Listen to the audio version of the article
Ryan O’Neal, one of the biggest stars of the Seventies, passed away following two serious illnesses: the actor was diagnosed with chronic leukemia in 2001 and then prostate cancer in 2012.
His son Patrick announced his death at the age of 82 on his Instagram profile.
Born in Los Angeles on April 20, 1941, the son of two artists (his father was a writer and screenwriter and his mother an actress), O’Neal began acting for the small screen when he was not yet twenty years old. In the Sixties he worked in numerous television series, including “Empire”, but his great success came thanks to the famous “Peyton Place”, a soap opera broadcast from 1964 to 1969, in which he was among the protagonists alongside Mia Farrow, Gena Rowlands and Dorothy Malone.
After some minor roles also in the field of feature films, his career changed completely with “Love Story”, Arthur Hiller’s tear-jerking cult film from 1970: the love story between his character and that of Ali MacGraw moved millions of viewers to tears. For his role in “Love Story” he was nominated for an Oscar and a Golden Globe and won a David di Donatello for best foreign actor. Thanks to this performance he convinced great directors to call him, including Blake Edwards for a western that is now somewhat forgotten like “Wild Men” (1971).
With a face with regular features, but beautiful and impossible, O’Neal will become a symbol of New Hollywood by starring in two films by one of the greatest architects of the great revolution that took place in American cinema in those years, Peter Bogdanovich. The American director chose him for “Does Dad Send You Alone?” (1972), a sentimental comedy in which he stars alongside Barbra Streisand, and in the beautiful “Paper Moon” (1973), a black and white film in which he stars alongside his daughter Tatum, who was ten years old at the time and won for it role the Oscar for best supporting actress.
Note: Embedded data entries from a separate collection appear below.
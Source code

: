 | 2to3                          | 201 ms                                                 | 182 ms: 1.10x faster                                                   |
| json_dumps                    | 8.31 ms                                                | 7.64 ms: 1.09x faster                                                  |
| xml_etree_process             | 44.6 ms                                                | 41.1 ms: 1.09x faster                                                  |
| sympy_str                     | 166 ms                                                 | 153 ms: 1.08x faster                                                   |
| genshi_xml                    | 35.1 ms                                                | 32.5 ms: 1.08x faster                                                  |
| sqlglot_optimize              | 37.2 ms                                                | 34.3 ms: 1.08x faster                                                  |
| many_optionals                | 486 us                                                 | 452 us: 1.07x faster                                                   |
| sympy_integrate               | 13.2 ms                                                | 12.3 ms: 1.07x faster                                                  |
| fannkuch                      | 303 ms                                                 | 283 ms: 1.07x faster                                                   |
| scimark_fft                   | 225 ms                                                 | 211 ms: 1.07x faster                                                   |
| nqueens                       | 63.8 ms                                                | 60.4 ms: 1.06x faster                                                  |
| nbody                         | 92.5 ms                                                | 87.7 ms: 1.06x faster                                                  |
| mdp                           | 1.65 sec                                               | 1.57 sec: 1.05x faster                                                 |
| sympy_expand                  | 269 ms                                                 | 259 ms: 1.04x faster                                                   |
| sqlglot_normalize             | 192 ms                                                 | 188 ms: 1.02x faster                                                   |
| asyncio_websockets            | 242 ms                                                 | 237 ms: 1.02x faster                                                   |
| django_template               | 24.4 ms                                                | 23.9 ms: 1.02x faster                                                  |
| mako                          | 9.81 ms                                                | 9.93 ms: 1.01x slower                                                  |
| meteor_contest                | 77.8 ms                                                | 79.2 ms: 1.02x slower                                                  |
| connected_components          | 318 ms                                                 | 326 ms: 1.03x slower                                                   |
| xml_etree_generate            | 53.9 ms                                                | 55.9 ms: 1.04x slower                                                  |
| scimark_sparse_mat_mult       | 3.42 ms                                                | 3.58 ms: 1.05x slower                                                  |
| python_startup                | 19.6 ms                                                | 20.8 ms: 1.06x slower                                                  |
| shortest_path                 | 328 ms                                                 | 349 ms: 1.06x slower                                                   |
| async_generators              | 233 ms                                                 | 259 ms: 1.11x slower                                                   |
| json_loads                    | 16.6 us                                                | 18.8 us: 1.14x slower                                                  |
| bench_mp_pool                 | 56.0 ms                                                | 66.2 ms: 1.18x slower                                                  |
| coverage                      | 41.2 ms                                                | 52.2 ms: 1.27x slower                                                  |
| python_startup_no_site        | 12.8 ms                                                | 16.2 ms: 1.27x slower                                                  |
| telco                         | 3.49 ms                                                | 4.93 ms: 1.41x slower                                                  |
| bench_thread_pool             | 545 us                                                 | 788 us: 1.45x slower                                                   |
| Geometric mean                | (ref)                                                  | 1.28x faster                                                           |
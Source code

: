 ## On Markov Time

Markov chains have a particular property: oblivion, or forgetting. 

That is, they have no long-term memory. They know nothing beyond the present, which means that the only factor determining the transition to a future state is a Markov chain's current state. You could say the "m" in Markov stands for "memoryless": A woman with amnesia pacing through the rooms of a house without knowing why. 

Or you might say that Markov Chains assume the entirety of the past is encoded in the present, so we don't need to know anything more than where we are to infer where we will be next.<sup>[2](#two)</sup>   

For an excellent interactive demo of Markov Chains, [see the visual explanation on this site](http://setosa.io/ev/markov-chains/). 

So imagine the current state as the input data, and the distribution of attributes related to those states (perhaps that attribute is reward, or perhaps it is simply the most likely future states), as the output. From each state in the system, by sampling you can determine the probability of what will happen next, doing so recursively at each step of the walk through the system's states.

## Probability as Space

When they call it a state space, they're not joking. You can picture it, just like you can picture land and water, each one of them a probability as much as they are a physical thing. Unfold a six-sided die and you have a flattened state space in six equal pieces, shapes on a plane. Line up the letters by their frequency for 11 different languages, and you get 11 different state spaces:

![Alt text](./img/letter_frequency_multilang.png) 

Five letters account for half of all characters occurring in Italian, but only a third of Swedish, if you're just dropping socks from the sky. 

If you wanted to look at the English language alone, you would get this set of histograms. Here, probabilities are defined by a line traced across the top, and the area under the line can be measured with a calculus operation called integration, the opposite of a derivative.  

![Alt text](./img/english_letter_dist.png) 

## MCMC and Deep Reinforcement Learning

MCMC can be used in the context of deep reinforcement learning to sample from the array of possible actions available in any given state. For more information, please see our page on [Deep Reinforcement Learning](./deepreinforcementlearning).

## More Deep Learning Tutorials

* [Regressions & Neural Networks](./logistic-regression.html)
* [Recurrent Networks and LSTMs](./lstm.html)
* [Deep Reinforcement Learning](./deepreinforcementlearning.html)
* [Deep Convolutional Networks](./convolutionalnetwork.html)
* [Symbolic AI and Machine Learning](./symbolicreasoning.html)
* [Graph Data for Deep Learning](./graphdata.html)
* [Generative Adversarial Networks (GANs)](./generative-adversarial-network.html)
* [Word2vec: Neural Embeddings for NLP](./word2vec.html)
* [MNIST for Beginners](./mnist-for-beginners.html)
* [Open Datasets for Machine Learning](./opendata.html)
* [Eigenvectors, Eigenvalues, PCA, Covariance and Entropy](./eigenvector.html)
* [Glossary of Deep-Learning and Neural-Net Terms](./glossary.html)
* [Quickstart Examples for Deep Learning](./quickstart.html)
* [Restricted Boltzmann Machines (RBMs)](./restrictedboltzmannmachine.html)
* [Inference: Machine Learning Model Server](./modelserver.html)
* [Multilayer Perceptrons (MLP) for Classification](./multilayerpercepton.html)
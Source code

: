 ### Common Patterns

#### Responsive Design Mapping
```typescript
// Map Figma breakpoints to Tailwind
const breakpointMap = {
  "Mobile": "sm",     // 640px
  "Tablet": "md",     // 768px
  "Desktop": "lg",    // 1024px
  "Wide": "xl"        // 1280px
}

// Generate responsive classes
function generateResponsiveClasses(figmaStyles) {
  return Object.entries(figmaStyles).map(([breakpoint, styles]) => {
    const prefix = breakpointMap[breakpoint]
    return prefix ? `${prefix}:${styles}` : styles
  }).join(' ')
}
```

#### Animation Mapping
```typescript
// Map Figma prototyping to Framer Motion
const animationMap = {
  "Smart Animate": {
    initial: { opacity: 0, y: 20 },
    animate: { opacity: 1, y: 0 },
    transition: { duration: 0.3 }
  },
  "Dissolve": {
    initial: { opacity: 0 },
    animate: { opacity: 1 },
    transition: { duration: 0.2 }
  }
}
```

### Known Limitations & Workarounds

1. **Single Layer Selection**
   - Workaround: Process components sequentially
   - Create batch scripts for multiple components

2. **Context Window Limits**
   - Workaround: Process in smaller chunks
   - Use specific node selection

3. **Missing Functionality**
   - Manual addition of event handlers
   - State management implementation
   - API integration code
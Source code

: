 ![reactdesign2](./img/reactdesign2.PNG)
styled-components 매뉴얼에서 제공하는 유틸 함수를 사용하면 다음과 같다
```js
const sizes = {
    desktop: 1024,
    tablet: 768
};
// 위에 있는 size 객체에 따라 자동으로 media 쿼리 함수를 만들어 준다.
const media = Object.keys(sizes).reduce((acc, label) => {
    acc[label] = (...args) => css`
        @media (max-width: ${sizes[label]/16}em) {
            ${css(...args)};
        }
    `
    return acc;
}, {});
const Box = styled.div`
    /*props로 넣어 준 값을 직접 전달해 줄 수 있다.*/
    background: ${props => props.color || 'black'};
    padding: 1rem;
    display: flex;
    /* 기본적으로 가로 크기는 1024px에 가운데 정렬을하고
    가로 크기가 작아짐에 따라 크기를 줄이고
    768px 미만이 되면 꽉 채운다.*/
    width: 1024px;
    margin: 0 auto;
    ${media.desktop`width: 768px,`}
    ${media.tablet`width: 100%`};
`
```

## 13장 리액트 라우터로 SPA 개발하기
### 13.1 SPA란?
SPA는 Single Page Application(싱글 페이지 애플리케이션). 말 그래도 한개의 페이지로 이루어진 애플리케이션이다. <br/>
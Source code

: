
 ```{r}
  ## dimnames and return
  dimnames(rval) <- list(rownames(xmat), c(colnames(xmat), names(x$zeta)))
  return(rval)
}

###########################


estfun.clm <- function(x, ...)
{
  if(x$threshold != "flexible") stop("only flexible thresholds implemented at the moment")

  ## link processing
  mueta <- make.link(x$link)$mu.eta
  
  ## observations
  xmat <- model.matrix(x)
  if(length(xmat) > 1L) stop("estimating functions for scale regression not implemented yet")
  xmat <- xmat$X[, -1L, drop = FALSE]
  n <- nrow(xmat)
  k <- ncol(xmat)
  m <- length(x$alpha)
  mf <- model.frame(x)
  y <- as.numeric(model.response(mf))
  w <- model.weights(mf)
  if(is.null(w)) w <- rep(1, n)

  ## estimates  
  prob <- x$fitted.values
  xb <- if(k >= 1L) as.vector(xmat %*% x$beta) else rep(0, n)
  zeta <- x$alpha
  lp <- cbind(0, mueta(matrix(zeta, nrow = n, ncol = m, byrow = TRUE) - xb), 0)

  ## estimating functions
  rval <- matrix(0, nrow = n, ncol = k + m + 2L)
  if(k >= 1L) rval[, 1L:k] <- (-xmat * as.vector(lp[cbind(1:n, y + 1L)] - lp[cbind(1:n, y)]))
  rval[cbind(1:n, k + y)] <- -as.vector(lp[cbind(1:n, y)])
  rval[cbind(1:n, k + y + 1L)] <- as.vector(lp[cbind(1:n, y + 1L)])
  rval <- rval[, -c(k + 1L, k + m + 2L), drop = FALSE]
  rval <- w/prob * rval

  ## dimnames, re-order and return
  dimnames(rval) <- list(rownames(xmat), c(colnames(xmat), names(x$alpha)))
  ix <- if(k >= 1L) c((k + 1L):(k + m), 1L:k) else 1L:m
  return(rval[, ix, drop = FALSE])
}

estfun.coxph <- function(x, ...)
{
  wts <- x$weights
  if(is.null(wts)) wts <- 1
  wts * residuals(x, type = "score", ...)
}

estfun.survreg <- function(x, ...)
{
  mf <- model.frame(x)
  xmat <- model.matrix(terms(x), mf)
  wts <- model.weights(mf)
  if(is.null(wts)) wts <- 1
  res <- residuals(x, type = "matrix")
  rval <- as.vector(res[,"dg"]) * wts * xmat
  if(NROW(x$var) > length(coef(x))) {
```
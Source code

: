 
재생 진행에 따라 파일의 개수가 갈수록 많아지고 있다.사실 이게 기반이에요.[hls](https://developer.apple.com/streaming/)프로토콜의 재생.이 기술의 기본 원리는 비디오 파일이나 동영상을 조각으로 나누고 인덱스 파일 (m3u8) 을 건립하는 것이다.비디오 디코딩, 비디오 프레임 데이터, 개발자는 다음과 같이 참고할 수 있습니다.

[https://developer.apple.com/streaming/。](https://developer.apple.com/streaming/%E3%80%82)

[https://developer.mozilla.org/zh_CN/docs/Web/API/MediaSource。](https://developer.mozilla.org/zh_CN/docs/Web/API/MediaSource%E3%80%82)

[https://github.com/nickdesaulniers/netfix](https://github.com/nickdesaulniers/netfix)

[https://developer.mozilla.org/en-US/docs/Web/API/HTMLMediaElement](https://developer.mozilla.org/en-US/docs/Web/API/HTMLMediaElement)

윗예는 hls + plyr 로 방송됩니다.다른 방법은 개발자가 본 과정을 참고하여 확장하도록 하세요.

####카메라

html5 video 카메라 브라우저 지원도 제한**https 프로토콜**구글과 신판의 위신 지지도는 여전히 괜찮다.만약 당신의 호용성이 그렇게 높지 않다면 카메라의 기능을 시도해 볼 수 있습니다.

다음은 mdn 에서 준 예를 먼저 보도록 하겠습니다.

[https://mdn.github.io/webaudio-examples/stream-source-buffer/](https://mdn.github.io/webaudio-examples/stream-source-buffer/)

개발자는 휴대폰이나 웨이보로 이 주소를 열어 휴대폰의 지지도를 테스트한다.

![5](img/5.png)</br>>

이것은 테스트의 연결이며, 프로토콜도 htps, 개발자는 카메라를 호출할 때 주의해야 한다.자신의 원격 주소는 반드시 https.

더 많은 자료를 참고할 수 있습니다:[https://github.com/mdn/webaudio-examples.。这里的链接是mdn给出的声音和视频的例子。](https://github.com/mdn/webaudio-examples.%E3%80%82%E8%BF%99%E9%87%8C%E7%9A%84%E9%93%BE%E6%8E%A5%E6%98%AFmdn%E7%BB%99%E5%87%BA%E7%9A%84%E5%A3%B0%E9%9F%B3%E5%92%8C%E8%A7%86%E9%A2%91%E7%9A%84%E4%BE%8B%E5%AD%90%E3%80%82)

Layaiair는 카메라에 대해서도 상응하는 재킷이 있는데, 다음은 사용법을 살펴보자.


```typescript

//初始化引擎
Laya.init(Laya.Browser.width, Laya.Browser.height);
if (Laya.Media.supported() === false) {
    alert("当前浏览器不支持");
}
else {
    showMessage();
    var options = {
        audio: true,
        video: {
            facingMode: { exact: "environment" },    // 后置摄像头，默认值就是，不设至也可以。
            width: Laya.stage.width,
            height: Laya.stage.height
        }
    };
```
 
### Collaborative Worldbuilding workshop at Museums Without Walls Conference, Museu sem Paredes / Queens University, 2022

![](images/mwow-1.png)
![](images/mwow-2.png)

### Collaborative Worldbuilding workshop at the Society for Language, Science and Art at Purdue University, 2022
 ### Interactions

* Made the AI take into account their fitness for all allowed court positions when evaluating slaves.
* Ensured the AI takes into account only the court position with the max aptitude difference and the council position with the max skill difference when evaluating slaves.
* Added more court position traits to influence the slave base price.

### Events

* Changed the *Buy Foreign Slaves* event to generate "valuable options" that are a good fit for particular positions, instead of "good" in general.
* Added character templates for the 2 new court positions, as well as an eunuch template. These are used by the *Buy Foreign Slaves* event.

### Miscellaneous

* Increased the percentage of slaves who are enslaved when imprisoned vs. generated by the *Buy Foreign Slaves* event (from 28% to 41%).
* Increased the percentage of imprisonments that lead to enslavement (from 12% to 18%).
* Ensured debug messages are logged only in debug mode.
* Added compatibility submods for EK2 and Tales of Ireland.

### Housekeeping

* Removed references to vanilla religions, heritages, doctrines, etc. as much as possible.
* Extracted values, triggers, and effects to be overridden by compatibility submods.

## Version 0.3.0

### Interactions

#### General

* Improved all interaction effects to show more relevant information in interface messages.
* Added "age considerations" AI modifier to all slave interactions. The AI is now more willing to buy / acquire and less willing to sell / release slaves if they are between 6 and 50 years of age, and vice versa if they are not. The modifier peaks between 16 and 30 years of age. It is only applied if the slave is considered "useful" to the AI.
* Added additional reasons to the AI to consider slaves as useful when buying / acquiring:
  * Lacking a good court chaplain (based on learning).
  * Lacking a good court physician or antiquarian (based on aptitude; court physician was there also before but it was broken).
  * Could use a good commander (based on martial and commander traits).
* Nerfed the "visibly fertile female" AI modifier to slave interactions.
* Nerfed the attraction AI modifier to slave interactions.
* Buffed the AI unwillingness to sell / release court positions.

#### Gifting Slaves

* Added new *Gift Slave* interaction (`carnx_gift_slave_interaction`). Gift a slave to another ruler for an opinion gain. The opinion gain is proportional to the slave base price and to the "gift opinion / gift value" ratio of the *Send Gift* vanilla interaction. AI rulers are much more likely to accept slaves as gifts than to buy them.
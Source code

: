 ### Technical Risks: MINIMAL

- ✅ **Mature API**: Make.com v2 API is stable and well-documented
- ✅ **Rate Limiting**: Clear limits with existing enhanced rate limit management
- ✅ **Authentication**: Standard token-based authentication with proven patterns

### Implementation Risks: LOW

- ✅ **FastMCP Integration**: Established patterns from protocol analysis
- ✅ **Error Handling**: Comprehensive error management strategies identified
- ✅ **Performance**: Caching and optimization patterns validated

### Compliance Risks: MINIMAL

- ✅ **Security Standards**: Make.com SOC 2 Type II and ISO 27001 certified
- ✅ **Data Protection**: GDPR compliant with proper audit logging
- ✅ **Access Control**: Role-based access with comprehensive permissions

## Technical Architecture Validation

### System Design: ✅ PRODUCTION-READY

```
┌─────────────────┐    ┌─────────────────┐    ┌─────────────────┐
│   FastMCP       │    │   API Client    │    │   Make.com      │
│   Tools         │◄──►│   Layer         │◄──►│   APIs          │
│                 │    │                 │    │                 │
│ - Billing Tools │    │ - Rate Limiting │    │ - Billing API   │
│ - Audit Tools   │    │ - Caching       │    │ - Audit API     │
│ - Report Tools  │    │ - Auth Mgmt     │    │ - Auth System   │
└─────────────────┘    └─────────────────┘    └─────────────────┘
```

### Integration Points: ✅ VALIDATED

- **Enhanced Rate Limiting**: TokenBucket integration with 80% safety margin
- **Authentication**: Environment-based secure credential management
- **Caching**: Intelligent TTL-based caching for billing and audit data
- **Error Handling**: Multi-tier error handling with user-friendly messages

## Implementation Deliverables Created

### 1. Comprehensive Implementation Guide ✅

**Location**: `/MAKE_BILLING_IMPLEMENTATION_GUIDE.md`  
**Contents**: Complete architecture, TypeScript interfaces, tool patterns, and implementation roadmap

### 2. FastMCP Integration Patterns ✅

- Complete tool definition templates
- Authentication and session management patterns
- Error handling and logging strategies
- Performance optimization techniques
Farewell to Ryan O’Neal, unforgettable interpreter of «Barry Lyndon»
Photogallery 11 photos
However, the role of his life, for which he will always remain in the Olympus of cinema, came in 1975, when a certain Stanley Kubrick chose him to be the protagonist of one of his many masterpieces: “Barry Lyndon”. After two epochal works such as “ 2001: A Space Odyssey” (1968) and “A Clockwork Orange” (1971), Kubrick changes genre and signs a period film based on a picaresque novel by William Makepeace Thackeray. O’Neal is perfect in the difficult role of an adventurer, an army deserter and then capable of climbing the social hierarchies until he marries a rich noblewoman who agrees to marry him and give him her surname.